Ingredients
Method
- 1. Preheat oven: Set oven to 350°F (175°C) and line a muffin tin with cupcake liners.
- 2. Combine dry ingredients: In a medium bowl, whisk together flour, cocoa powder, baking soda, and salt.
- 3. Mix wet ingredients: In a large bowl, cream butter and sugar until fluffy. Add eggs and vanilla extract, mixing well.
- 4. Blend batter: Alternate adding the dry mixture and buttermilk to the wet ingredients. Slowly stir in boiling water until smooth.

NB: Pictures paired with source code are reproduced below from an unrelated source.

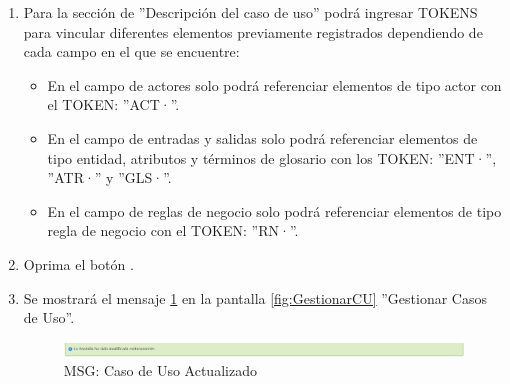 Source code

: \begin{enumerate}
			\item Para la sección de ''Descripción del caso de uso'' podrá ingresar TOKENS para vincular diferentes elementos previamente registrados dependiendo de cada campo en el que se encuentre:
			
			\begin{itemize}
				\item En el campo de actores solo podrá referenciar elementos de tipo actor con el TOKEN: ''ACT·''.
				\item En el campo de entradas y salidas solo podrá referenciar elementos de tipo entidad, atributos y términos de glosario con los TOKEN: ''ENT·'', ''ATR·'' y ''GLS·''.
				\item En el campo de reglas de negocio solo podrá referenciar elementos de tipo regla de negocio con el TOKEN: ''RN·''.
			\end{itemize}
						
			\item Oprima el botón \IUAceptar.
			
			\item Se mostrará el mensaje \ref{fig:CUModificado} en la pantalla \ref{fig:GestionarCU} ''Gestionar Casos de Uso''.
			
			\begin{figure}[htbp!]
				\begin{center}
					\includegraphics[scale=0.5]{roles/lider/casosUso/pantallas/IU11-2MSG1}
					\caption{MSG: Caso de Uso Actualizado}
					\label{fig:CUModificado}
				\end{center}
			\end{figure}
			\end{enumerate}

- 5. Fill and bake: Spoon batter into muffin tins, add a small spoonful of raspberry preserves to the center, and cover with more batter. Bake for 18–22 minutes until a toothpick near the edge comes out clean.
- 6. Prepare raspberry buttercream: Beat butter until creamy. Gradually add powdered sugar, raspberry puree, vanilla, and salt, mixing until fluffy and smooth.
- 7. Frost and garnish: Once cupcakes are completely cooled, frost generously with raspberry buttercream and top with fresh raspberries.
Notes
For an extra molten center, slightly underbake the cupcakes by 1–2 minutes. You can also drizzle melted dark chocolate over the frosting for a gourmet touch.